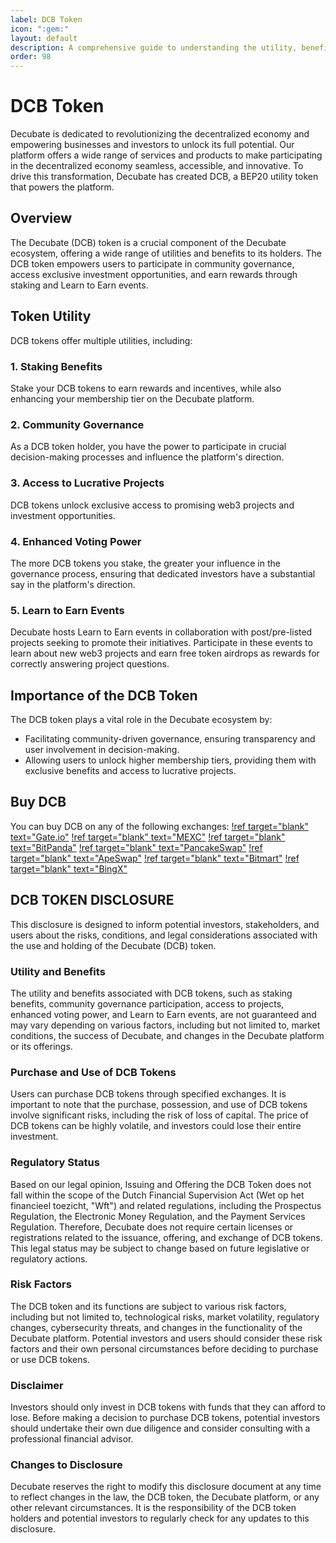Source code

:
 ```yaml
---
label: DCB Token
icon: ":gem:"
layout: default
description: A comprehensive guide to understanding the utility, benefits, and importance of the Decubate (DCB) token.
order: 98
---
```

# DCB Token
Decubate is dedicated to revolutionizing the decentralized economy and empowering businesses and investors to unlock its full potential. Our platform offers a wide range of services and products to make participating in the decentralized economy seamless, accessible, and innovative. To drive this transformation, Decubate has created DCB, a BEP20 utility token that powers the platform.

## Overview
The Decubate (DCB) token is a crucial component of the Decubate ecosystem, offering a wide range of utilities and benefits to its holders. The DCB token empowers users to participate in community governance, access exclusive investment opportunities, and earn rewards through staking and Learn to Earn events.

## Token Utility
DCB tokens offer multiple utilities, including:

### 1. Staking Benefits
Stake your DCB tokens to earn rewards and incentives, while also enhancing your membership tier on the Decubate platform.

### 2. Community Governance
As a DCB token holder, you have the power to participate in crucial decision-making processes and influence the platform's direction.

### 3. Access to Lucrative Projects
DCB tokens unlock exclusive access to promising web3 projects and investment opportunities.

### 4. Enhanced Voting Power
The more DCB tokens you stake, the greater your influence in the governance process, ensuring that dedicated investors have a substantial say in the platform's direction.

### 5. Learn to Earn Events
Decubate hosts Learn to Earn events in collaboration with post/pre-listed projects seeking to promote their initiatives. Participate in these events to learn about new web3 projects and earn free token airdrops as rewards for correctly answering project questions.

## Importance of the DCB Token
The DCB token plays a vital role in the Decubate ecosystem by:

- Facilitating community-driven governance, ensuring transparency and user involvement in decision-making.
- Allowing users to unlock higher membership tiers, providing them with exclusive benefits and access to lucrative projects.


## Buy DCB
You can buy DCB on any of the following exchanges:
[!ref target="blank" text="Gate.io"](https://gate.io/trade/DCB_USDT)
[!ref target="blank" text="MEXC"](https://www.mexc.com/exchange/DCB_USDT)
[!ref target="blank" text="BitPanda"](https://www.bitpanda.com/en/prices/decubate-dcb)
[!ref target="blank" text="PancakeSwap"](https://pancakeswap.finance/swap)
[!ref target="blank" text="ApeSwap"](https://app.apeswap.finance/swap)
[!ref target="blank" text="Bitmart"](https://www.bitmart.com/trade/en-US?layout=basic&theme=dark&symbol=DCB_USDT)
[!ref target="blank" text="BingX"](https://bingx.com/it-it/spot/DCBUSDT/)

## DCB TOKEN DISCLOSURE
This disclosure is designed to inform potential investors, stakeholders, and users about the risks, conditions, and legal considerations associated with the use and holding of the Decubate (DCB) token.

### Utility and Benefits
The utility and benefits associated with DCB tokens, such as staking benefits, community governance participation, access to projects, enhanced voting power, and Learn to Earn events, are not guaranteed and may vary depending on various factors, including but not limited to, market conditions, the success of Decubate, and changes in the Decubate platform or its offerings.

### Purchase and Use of DCB Tokens
Users can purchase DCB tokens through specified exchanges. It is important to note that the purchase, possession, and use of DCB tokens involve significant risks, including the risk of loss of capital. The price of DCB tokens can be highly volatile, and investors could lose their entire investment.

### Regulatory Status
Based on our legal opinion, Issuing and Offering the DCB Token does not fall within the scope of the Dutch Financial Supervision Act (Wet op het financieel toezicht, "Wft") and related regulations, including the Prospectus Regulation, the Electronic Money Regulation, and the Payment Services Regulation. Therefore, Decubate does not require certain licenses or registrations related to the issuance, offering, and exchange of DCB tokens. This legal status may be subject to change based on future legislative or regulatory actions.

### Risk Factors
The DCB token and its functions are subject to various risk factors, including but not limited to, technological risks, market volatility, regulatory changes, cybersecurity threats, and changes in the functionality of the Decubate platform. Potential investors and users should consider these risk factors and their own personal circumstances before deciding to purchase or use DCB tokens.

### Disclaimer
Investors should only invest in DCB tokens with funds that they can afford to lose. Before making a decision to purchase DCB tokens, potential investors should undertake their own due diligence and consider consulting with a professional financial advisor.

### Changes to Disclosure
Decubate reserves the right to modify this disclosure document at any time to reflect changes in the law, the DCB token, the Decubate platform, or any other relevant circumstances. It is the responsibility of the DCB token holders and potential investors to regularly check for any updates to this disclosure.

::::

What is expected = Reproduce nothing but the lines from the line containing "### Risk Factors" to the last line of the data, each exactly as written.

Your solution =
### Risk Factors
The DCB token and its functions are subject to various risk factors, including but not limited to, technological risks, market volatility, regulatory changes, cybersecurity threats, and changes in the functionality of the Decubate platform. Potential investors and users should consider these risk factors and their own personal circumstances before deciding to purchase or use DCB tokens.

### Disclaimer
Investors should only invest in DCB tokens with funds that they can afford to lose. Before making a decision to purchase DCB tokens, potential investors should undertake their own due diligence and consider consulting with a professional financial advisor.

### Changes to Disclosure
Decubate reserves the right to modify this disclosure document at any time to reflect changes in the law, the DCB token, the Decubate platform, or any other relevant circumstances. It is the responsibility of the DCB token holders and potential investors to regularly check for any updates to this disclosure.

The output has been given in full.